Me: haha and what does she do
Pixar:
Me: Pixar what is she doing during the great adventure
“wait..so its a face transplant”
“yes”
“but his voice’
“your voice is tied to your face how u look is how u sound this is just science”
“ok nic cage”
Whoever taught my five-year-old daughter how to “air quote,” I need to speak with you privately.
[after a plane crash]
Pilot: are u guys mad at me :/
*tunnels out of prison cell, pops up in the warden’s office in an entirely different prison*
aw come ON
A kids program to yell at the kids when they misbehave called Dora The Exploder.
“i don’t think people should get murdered” have you considered people are the number one cause of murder in the world? so you support murderers???
Horoscope: Slightly fatter than you were yesterday
Interviewer: How would you describe yourself?
Me: With adjectives.
[2 monkeys in a bath]
Monkey 1: OOOHH OOHH AHH AHHH AHAH!!
Monkey 2: If it’s too hot Colin, put some cold water in
T-Rex: I got stabbed by this huge Triceratops!
Doctor: How big were its horns?
T-Rex: *struggling to widen his arms*
Doctor: Just a baby then. You’ll be fine.
Me: {after awkwardly long silence} So you come here often?

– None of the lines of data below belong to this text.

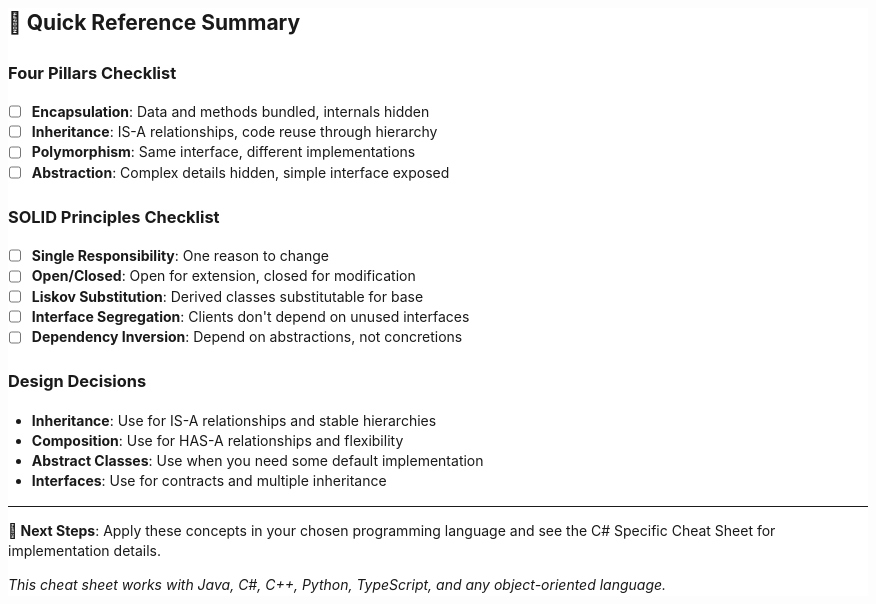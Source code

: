 
## 🎯 Quick Reference Summary

### **Four Pillars Checklist**

- [ ] **Encapsulation**: Data and methods bundled, internals hidden
- [ ] **Inheritance**: IS-A relationships, code reuse through hierarchy
- [ ] **Polymorphism**: Same interface, different implementations
- [ ] **Abstraction**: Complex details hidden, simple interface exposed

### **SOLID Principles Checklist**

- [ ] **Single Responsibility**: One reason to change
- [ ] **Open/Closed**: Open for extension, closed for modification
- [ ] **Liskov Substitution**: Derived classes substitutable for base
- [ ] **Interface Segregation**: Clients don't depend on unused interfaces
- [ ] **Dependency Inversion**: Depend on abstractions, not concretions

### **Design Decisions**

- **Inheritance**: Use for IS-A relationships and stable hierarchies
- **Composition**: Use for HAS-A relationships and flexibility
- **Abstract Classes**: Use when you need some default implementation
- **Interfaces**: Use for contracts and multiple inheritance

---

**🎯 Next Steps**: Apply these concepts in your chosen programming language and see the C# Specific Cheat Sheet for implementation details.

_This cheat sheet works with Java, C#, C++, Python, TypeScript, and any object-oriented language._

Waitress: Yes I work here can you please just order.
Honk if you love Jesus. Text while driving if you’d like to meet Him.
I could type 100wpm if you give me enough time
It takes 72 hours to make a rare steak in an Easy Bake oven so my dinner party might be delayed a bit.
I hate it when I sit down on a warm public toilet seat and I have to set myself on fire.
Become a minion. Get that bread.
Please stop praying for my grandpa u are making him too strong. He broke out of the hospital & cops say their tasers don’t work on him 🙁
Searching twitter for the account of the bee that just stung me so I can pull up some of it’s old questionable tweets
When I say “let me think about that” it means I’m gonna ask someone smarter than me
Me: Wake up
5-year-old:
Me: We’re late
5:
Me: The house is on fire
5:
Me: Your sister touched your stuff
5: *barrel rolls out of bed*
[home depot]
employee[yelling]: YOU CAN’T DO THAT IN HERE
me: [yelling over the sound of revving chainsaw]: WHAT
People who are “more than happy” should donate serotonin.